Straight from The Belly|| March 6, 2006 @ 11:10 pm || Major League Soccer
On March 6, 1836 the siege of the Alamo ended with Santa Anna’s forces capturing the mission and the death of most of those who were protecting it. On March 6, 2006 the reign of Houston 1836 ended with most everyone looking foolish. I will leave it to the Texans to wax elegant upon that irony.
I will instead wax ironic upon the new name: Houston Dynamo.
It is, objectively speaking, a perfectly fine name. (It’s certainly better than Real Salt Lake.) And had they chosen Dynamo initially, I suspect most folks would have been more or less happy with it. But after 1836 ruckus? Well, that makes the Dynamo moniker rather more interesting.
Dynamo is a name of rich tradition in Russia and Eastern Europe. In 1923 the first Dynamo was established in Moscow as a sporting society by a little outfit called the Soviet secret police. These were the folks that eventually became the KGB.
The police were, of course, among the most privileged of people in Soviet Russia and their sporting society was consequently very well supported by the state. Dynamo Moscow became the soccer team of the police and the KGB.
In time a number of Dynamos were established around the Soviet Union. All of them were intimately connected with the police. The Dynamos were the sporting personification of a controlling class of Soviet society.

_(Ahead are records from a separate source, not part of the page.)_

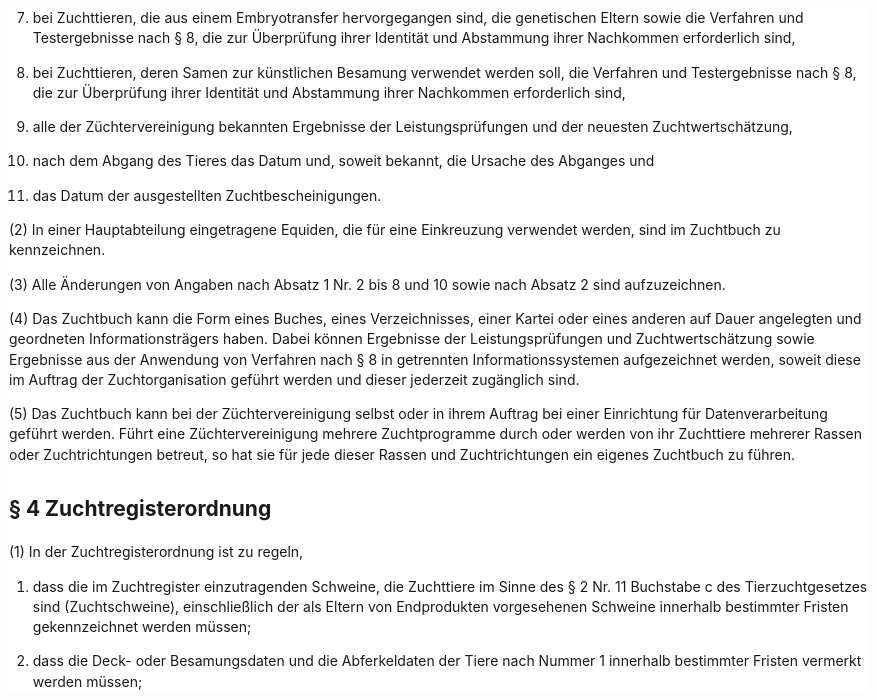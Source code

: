 
7.  bei Zuchttieren, die aus einem Embryotransfer hervorgegangen sind, die
    genetischen Eltern sowie die Verfahren und Testergebnisse nach § 8,
    die zur Überprüfung ihrer Identität und Abstammung ihrer Nachkommen
    erforderlich sind,


8.  bei Zuchttieren, deren Samen zur künstlichen Besamung verwendet werden
    soll, die Verfahren und Testergebnisse nach § 8, die zur Überprüfung
    ihrer Identität und Abstammung ihrer Nachkommen erforderlich sind,


9.  alle der Züchtervereinigung bekannten Ergebnisse der
    Leistungsprüfungen und der neuesten Zuchtwertschätzung,


10. nach dem Abgang des Tieres das Datum und, soweit bekannt, die Ursache
    des Abganges und


11. das Datum der ausgestellten Zuchtbescheinigungen.




(2) In einer Hauptabteilung eingetragene Equiden, die für eine
Einkreuzung verwendet werden, sind im Zuchtbuch zu kennzeichnen.

(3) Alle Änderungen von Angaben nach Absatz 1 Nr. 2 bis 8 und 10 sowie
nach Absatz 2 sind aufzuzeichnen.

(4) Das Zuchtbuch kann die Form eines Buches, eines Verzeichnisses,
einer Kartei oder eines anderen auf Dauer angelegten und geordneten
Informationsträgers haben. Dabei können Ergebnisse der
Leistungsprüfungen und Zuchtwertschätzung sowie Ergebnisse aus der
Anwendung von Verfahren nach § 8 in getrennten Informationssystemen
aufgezeichnet werden, soweit diese im Auftrag der Zuchtorganisation
geführt werden und dieser jederzeit zugänglich sind.

(5) Das Zuchtbuch kann bei der Züchtervereinigung selbst oder in ihrem
Auftrag bei einer Einrichtung für Datenverarbeitung geführt werden.
Führt eine Züchtervereinigung mehrere Zuchtprogramme durch oder werden
von ihr Zuchttiere mehrerer Rassen oder Zuchtrichtungen betreut, so
hat sie für jede dieser Rassen und Zuchtrichtungen ein eigenes
Zuchtbuch zu führen.


## § 4 Zuchtregisterordnung

(1) In der Zuchtregisterordnung ist zu regeln,

1.  dass die im Zuchtregister einzutragenden Schweine, die Zuchttiere im
    Sinne des § 2 Nr. 11 Buchstabe c des Tierzuchtgesetzes sind
    (Zuchtschweine), einschließlich der als Eltern von Endprodukten
    vorgesehenen Schweine innerhalb bestimmter Fristen gekennzeichnet
    werden müssen;


2.  dass die Deck- oder Besamungsdaten und die Abferkeldaten der Tiere
    nach Nummer 1 innerhalb bestimmter Fristen vermerkt werden müssen;

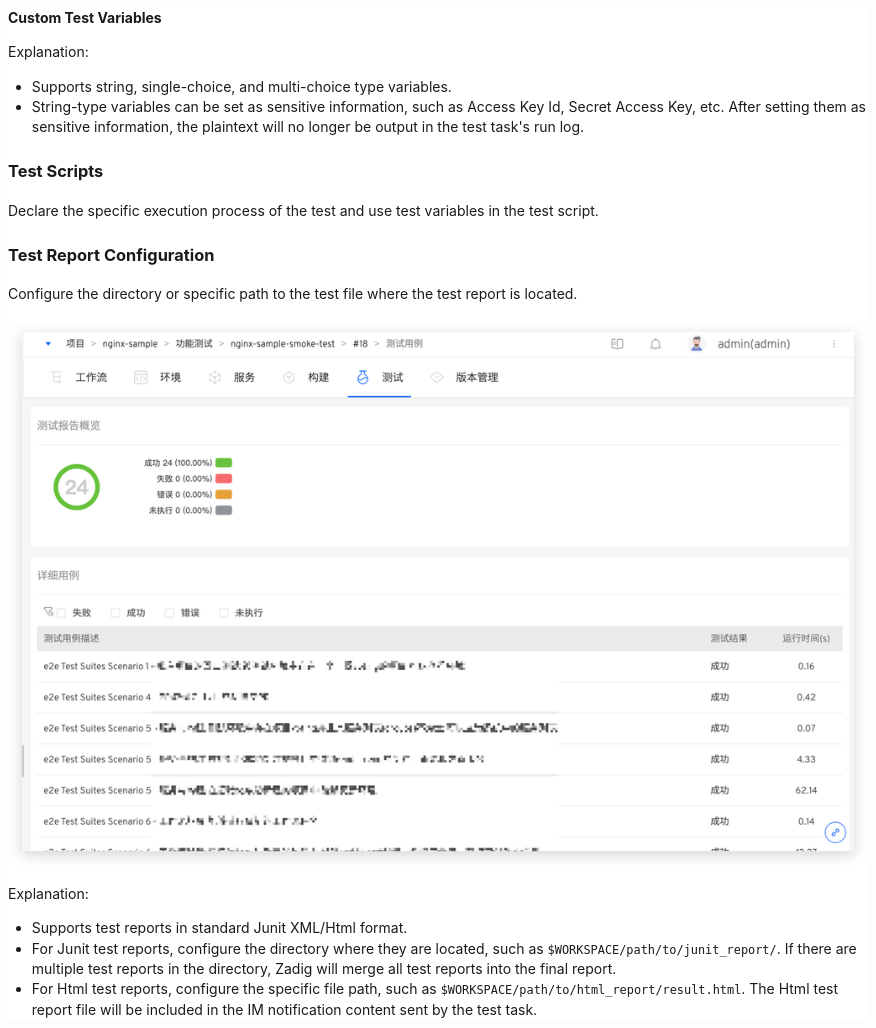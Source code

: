 **Custom Test Variables**

Explanation:
- Supports string, single-choice, and multi-choice type variables.
- String-type variables can be set as sensitive information, such as Access Key Id, Secret Access Key, etc. After setting them as sensitive information, the plaintext will no longer be output in the test task's run log.

### Test Scripts
Declare the specific execution process of the test and use test variables in the test script.

### Test Report Configuration
Configure the directory or specific path to the test file where the test report is located.

![Test Management](../../../../_images/test_report.png)

Explanation:
  - Supports test reports in standard Junit XML/Html format.
  - For Junit test reports, configure the directory where they are located, such as `$WORKSPACE/path/to/junit_report/`. If there are multiple test reports in the directory, Zadig will merge all test reports into the final report.
  - For Html test reports, configure the specific file path, such as `$WORKSPACE/path/to/html_report/result.html`. The Html test report file will be included in the IM notification content sent by the test task.
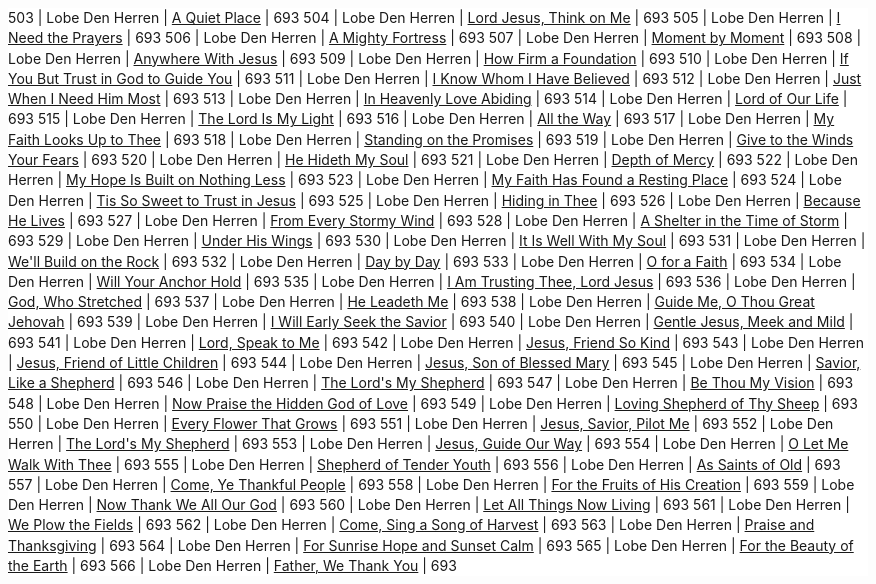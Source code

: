 503  | Lobe Den Herren | [A Quiet Place](../gitsongs/503.md) | 693
504  | Lobe Den Herren | [Lord Jesus, Think on Me](../gitsongs/504.md) | 693
505  | Lobe Den Herren | [I Need the Prayers](../gitsongs/505.md) | 693
506  | Lobe Den Herren | [A Mighty Fortress](../gitsongs/506.md) | 693
507  | Lobe Den Herren | [Moment by Moment](../gitsongs/507.md) | 693
508  | Lobe Den Herren | [Anywhere With Jesus](../gitsongs/508.md) | 693
509  | Lobe Den Herren | [How Firm a Foundation](../gitsongs/509.md) | 693
510  | Lobe Den Herren | [If You But Trust in God to Guide You](../gitsongs/510.md) | 693
511  | Lobe Den Herren | [I Know Whom I Have Believed](../gitsongs/511.md) | 693
512  | Lobe Den Herren | [Just When I Need Him Most](../gitsongs/512.md) | 693
513  | Lobe Den Herren | [In Heavenly Love Abiding](../gitsongs/513.md) | 693
514  | Lobe Den Herren | [Lord of Our Life](../gitsongs/514.md) | 693
515  | Lobe Den Herren | [The Lord Is My Light](../gitsongs/515.md) | 693
516  | Lobe Den Herren | [All the Way](../gitsongs/516.md) | 693
517  | Lobe Den Herren | [My Faith Looks Up to Thee](../gitsongs/517.md) | 693
518  | Lobe Den Herren | [Standing on the Promises](../gitsongs/518.md) | 693
519  | Lobe Den Herren | [Give to the Winds Your Fears](../gitsongs/519.md) | 693
520  | Lobe Den Herren | [He Hideth My Soul](../gitsongs/520.md) | 693
521  | Lobe Den Herren | [Depth of Mercy](../gitsongs/521.md) | 693
522  | Lobe Den Herren | [My Hope Is Built on Nothing Less](../gitsongs/522.md) | 693
523  | Lobe Den Herren | [My Faith Has Found a Resting Place](../gitsongs/523.md) | 693
524  | Lobe Den Herren | [Tis So Sweet to Trust in Jesus](../gitsongs/524.md) | 693
525  | Lobe Den Herren | [Hiding in Thee](../gitsongs/525.md) | 693
526  | Lobe Den Herren | [Because He Lives](../gitsongs/526.md) | 693
527  | Lobe Den Herren | [From Every Stormy Wind](../gitsongs/527.md) | 693
528  | Lobe Den Herren | [A Shelter in the Time of Storm](../gitsongs/528.md) | 693
529  | Lobe Den Herren | [Under His Wings](../gitsongs/529.md) | 693
530  | Lobe Den Herren | [It Is Well With My Soul](../gitsongs/530.md) | 693
531  | Lobe Den Herren | [We'll Build on the Rock](../gitsongs/531.md) | 693
532  | Lobe Den Herren | [Day by Day](../gitsongs/532.md) | 693
533  | Lobe Den Herren | [O for a Faith](../gitsongs/533.md) | 693
534  | Lobe Den Herren | [Will Your Anchor Hold](../gitsongs/534.md) | 693
535  | Lobe Den Herren | [I Am Trusting Thee, Lord Jesus](../gitsongs/535.md) | 693
536  | Lobe Den Herren | [God, Who Stretched](../gitsongs/536.md) | 693
537  | Lobe Den Herren | [He Leadeth Me](../gitsongs/537.md) | 693
538  | Lobe Den Herren | [Guide Me, O Thou Great Jehovah](../gitsongs/538.md) | 693
539  | Lobe Den Herren | [I Will Early Seek the Savior](../gitsongs/539.md) | 693
540  | Lobe Den Herren | [Gentle Jesus, Meek and Mild](../gitsongs/540.md) | 693
541  | Lobe Den Herren | [Lord, Speak to Me](../gitsongs/541.md) | 693
542  | Lobe Den Herren | [Jesus, Friend So Kind](../gitsongs/542.md) | 693
543  | Lobe Den Herren | [Jesus, Friend of Little Children](../gitsongs/543.md) | 693
544  | Lobe Den Herren | [Jesus, Son of Blessed Mary](../gitsongs/544.md) | 693
545  | Lobe Den Herren | [Savior, Like a Shepherd](../gitsongs/545.md) | 693
546  | Lobe Den Herren | [The Lord's My Shepherd](../gitsongs/546.md) | 693
547  | Lobe Den Herren | [Be Thou My Vision](../gitsongs/547.md) | 693
548  | Lobe Den Herren | [Now Praise the Hidden God of Love](../gitsongs/548.md) | 693
549  | Lobe Den Herren | [Loving Shepherd of Thy Sheep](../gitsongs/549.md) | 693
550  | Lobe Den Herren | [Every Flower That Grows](../gitsongs/550.md) | 693
551  | Lobe Den Herren | [Jesus, Savior, Pilot Me](../gitsongs/551.md) | 693
552  | Lobe Den Herren | [The Lord's My Shepherd](../gitsongs/552.md) | 693
553  | Lobe Den Herren | [Jesus, Guide Our Way](../gitsongs/553.md) | 693
554  | Lobe Den Herren | [O Let Me Walk With Thee](../gitsongs/554.md) | 693
555  | Lobe Den Herren | [Shepherd of Tender Youth](../gitsongs/555.md) | 693
556  | Lobe Den Herren | [As Saints of Old](../gitsongs/556.md) | 693
557  | Lobe Den Herren | [Come, Ye Thankful People](../gitsongs/557.md) | 693
558  | Lobe Den Herren | [For the Fruits of His Creation](../gitsongs/558.md) | 693
559  | Lobe Den Herren | [Now Thank We All Our God](../gitsongs/559.md) | 693
560  | Lobe Den Herren | [Let All Things Now Living](../gitsongs/560.md) | 693
561  | Lobe Den Herren | [We Plow the Fields](../gitsongs/561.md) | 693
562  | Lobe Den Herren | [Come, Sing a Song of Harvest](../gitsongs/562.md) | 693
563  | Lobe Den Herren | [Praise and Thanksgiving](../gitsongs/563.md) | 693
564  | Lobe Den Herren | [For Sunrise Hope and Sunset Calm](../gitsongs/564.md) | 693
565  | Lobe Den Herren | [For the Beauty of the Earth](../gitsongs/565.md) | 693
566  | Lobe Den Herren | [Father, We Thank You](../gitsongs/566.md) | 693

I am old enough to have memories of the Soviet Union and the threat it posed. I remember when the nightmarish specter of global annihilation seemed a real possibility. In comparison to the apocalyptic Soviet threat contemporary concerns about terrorism and various forms of religious fascism actually appear quite minor.
I understand why some might choose to protest the Dynamo name on these grounds. But I choose otherwise. Why? Because I think it’s hilarious that a team in Houston – in Texas – is named in undeniable homage to the Dynamos of Russia and Eastern Europe.
Now, I don’t have to interpret that homage as necessarily binding the Houston Dynamo to any of the more unsavory baggage the homage might imply. And, yet, I choose to do precisely that. It’s funnier that way.
I just hope everyone in the People’s Republic of Houston is finally happy and that everyone else has the good sense to nickname the Dynamo the Commies.